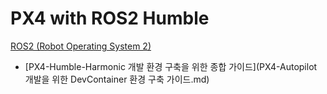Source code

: # PX4 with ROS2 Humble
[ROS2 (Robot Operating System 2)](../index.md)

- [PX4-Humble-Harmonic 개발 환경 구축을 위한 종합 가이드](PX4-Autopilot 개발을 위한 DevContainer 환경 구축 가이드.md)
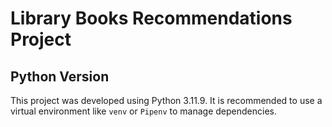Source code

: # Library Books Recommendations Project

## Python Version
This project was developed using Python 3.11.9. It is recommended to use a virtual environment like `venv` or `Pipenv` to manage dependencies.
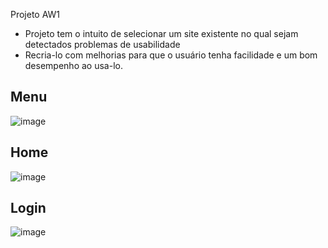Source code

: Projeto AW1

- Projeto tem o intuito de selecionar um site existente no qual sejam detectados problemas de usabilidade
- Recria-lo com melhorias para que o usuário tenha facilidade e um bom desempenho ao usa-lo.

## Menu
![image](https://user-images.githubusercontent.com/83267524/129073900-18667b18-ab11-41f3-862f-54fa3e4a2105.png)

## Home
![image](https://user-images.githubusercontent.com/83267524/129074110-5da21cd2-0156-4b46-a45b-b4b45ef4f37a.png)

## Login 
![image](https://user-images.githubusercontent.com/83267524/129076404-a4d14e71-cba5-4b06-8a35-e075857603ae.png)




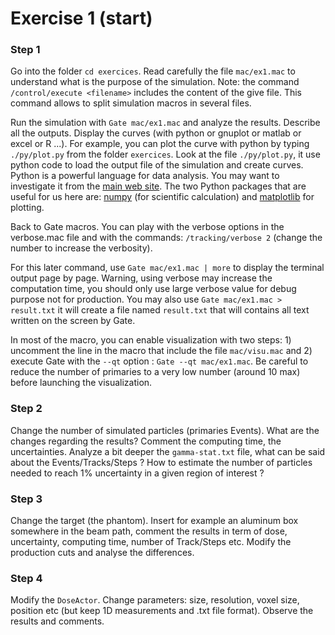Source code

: # Exercise 1 \(start\)

### Step 1

Go into the folder `cd exercices`. Read carefully the file `mac/ex1.mac` to understand what is the purpose of the simulation. Note: the command `/control/execute <filename>` includes the content of the give file. This command allows to split simulation macros in several files.

Run the simulation with `Gate mac/ex1.mac` and analyze the results. Describe all the outputs. Display the curves (with python or gnuplot or matlab or excel or R ...). For example, you can plot the curve with python by typing `./py/plot.py` from the folder `exercices`. Look at the file `./py/plot.py`, it use python code to load the output file of the simulation and create curves. Python is a powerful language for data analysis. You may want to investigate it from the [main web site](https://docs.python.org/3/tutorial/index.html). The two Python packages that are useful for us here are: [numpy](http://www.numpy.org/) (for scientific calculation) and [matplotlib](https://matplotlib.org/) for plotting. 

Back to Gate macros. You can play with the verbose options in the verbose.mac file and with the commands: `/tracking/verbose 2` (change the number to increase the verbosity).

For this later command, use `Gate mac/ex1.mac | more` to display the terminal output page by page. Warning, using verbose may increase the computation time, you should only use large verbose value for debug purpose not for production. You may also use `Gate mac/ex1.mac > result.txt` it will create a file named `result.txt` that will contains all text written on the screen by Gate. 

In most of the macro, you can enable visualization with two steps: 1\) uncomment the line in the macro that include the file `mac/visu.mac` and 2\) execute Gate with the `--qt` option : `Gate --qt mac/ex1.mac`. Be careful to reduce the number of primaries to a very low number \(around 10 max\) before launching the visualization.

### Step 2

Change the number of simulated particles \(primaries Events\). What are the changes regarding the results? Comment the computing time, the uncertainties. Analyze a bit deeper the `gamma-stat.txt` file, what can be said about the Events/Tracks/Steps ? How to estimate the number of particles needed to reach 1% uncertainty in a given region of interest ?

### Step 3

Change the target \(the phantom\). Insert for example an aluminum box somewhere in the beam path, comment the results in term of dose, uncertainty, computing time, number of Track/Steps etc. Modify the production cuts and analyse the differences.

### Step 4

Modify the `DoseActor`. Change parameters: size, resolution, voxel size, position etc \(but keep 1D measurements and .txt file format\). Observe the results and comments.

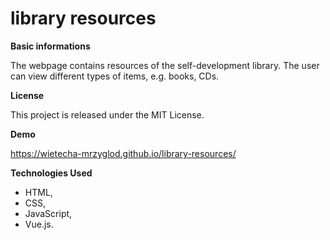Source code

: # library resources

**Basic informations**

The webpage contains resources of the self-development library. The user can view different types of items, e.g. books, CDs.


**License**

This project is released under the MIT License.


**Demo**

https://wietecha-mrzyglod.github.io/library-resources/


**Technologies Used**

* HTML,
* CSS,
* JavaScript,
* Vue.js.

**About this exercise**
Pictures stay out; everything else in the records above gets copied exactly.

**Answer section**
Source code

: # PX4 with ROS2 Humble
[ROS2 (Robot Operating System 2)](../index.md)

- [PX4-Humble-Harmonic 개발 환경 구축을 위한 종합 가이드](PX4-Autopilot 개발을 위한 DevContainer 환경 구축 가이드.md)
Source code

: # Library Books Recommendations Project

## Python Version
This project was developed using Python 3.11.9. It is recommended to use a virtual environment like `venv` or `Pipenv` to manage dependencies.
Source code

: Projeto AW1

- Projeto tem o intuito de selecionar um site existente no qual sejam detectados problemas de usabilidade
- Recria-lo com melhorias para que o usuário tenha facilidade e um bom desempenho ao usa-lo.

## Menu
![image](https://user-images.githubusercontent.com/83267524/129073900-18667b18-ab11-41f3-862f-54fa3e4a2105.png)

## Home
![image](https://user-images.githubusercontent.com/83267524/129074110-5da21cd2-0156-4b46-a45b-b4b45ef4f37a.png)

## Login 
![image](https://user-images.githubusercontent.com/83267524/129076404-a4d14e71-cba5-4b06-8a35-e075857603ae.png)




Source code

: # Exercise 1 \(start\)

### Step 1

Go into the folder `cd exercices`. Read carefully the file `mac/ex1.mac` to understand what is the purpose of the simulation. Note: the command `/control/execute <filename>` includes the content of the give file. This command allows to split simulation macros in several files.

Run the simulation with `Gate mac/ex1.mac` and analyze the results. Describe all the outputs. Display the curves (with python or gnuplot or matlab or excel or R ...). For example, you can plot the curve with python by typing `./py/plot.py` from the folder `exercices`. Look at the file `./py/plot.py`, it use python code to load the output file of the simulation and create curves. Python is a powerful language for data analysis. You may want to investigate it from the [main web site](https://docs.python.org/3/tutorial/index.html). The two Python packages that are useful for us here are: [numpy](http://www.numpy.org/) (for scientific calculation) and [matplotlib](https://matplotlib.org/) for plotting. 

Back to Gate macros. You can play with the verbose options in the verbose.mac file and with the commands: `/tracking/verbose 2` (change the number to increase the verbosity).

For this later command, use `Gate mac/ex1.mac | more` to display the terminal output page by page. Warning, using verbose may increase the computation time, you should only use large verbose value for debug purpose not for production. You may also use `Gate mac/ex1.mac > result.txt` it will create a file named `result.txt` that will contains all text written on the screen by Gate. 

In most of the macro, you can enable visualization with two steps: 1\) uncomment the line in the macro that include the file `mac/visu.mac` and 2\) execute Gate with the `--qt` option : `Gate --qt mac/ex1.mac`. Be careful to reduce the number of primaries to a very low number \(around 10 max\) before launching the visualization.

### Step 2

Change the number of simulated particles \(primaries Events\). What are the changes regarding the results? Comment the computing time, the uncertainties. Analyze a bit deeper the `gamma-stat.txt` file, what can be said about the Events/Tracks/Steps ? How to estimate the number of particles needed to reach 1% uncertainty in a given region of interest ?

### Step 3

Change the target \(the phantom\). Insert for example an aluminum box somewhere in the beam path, comment the results in term of dose, uncertainty, computing time, number of Track/Steps etc. Modify the production cuts and analyse the differences.

### Step 4

Modify the `DoseActor`. Change parameters: size, resolution, voxel size, position etc \(but keep 1D measurements and .txt file format\). Observe the results and comments.

Source code

: # library resources

**Basic informations**

The webpage contains resources of the self-development library. The user can view different types of items, e.g. books, CDs.


**License**

This project is released under the MIT License.


**Demo**

https://wietecha-mrzyglod.github.io/library-resources/


**Technologies Used**

* HTML,
* CSS,
* JavaScript,
* Vue.js.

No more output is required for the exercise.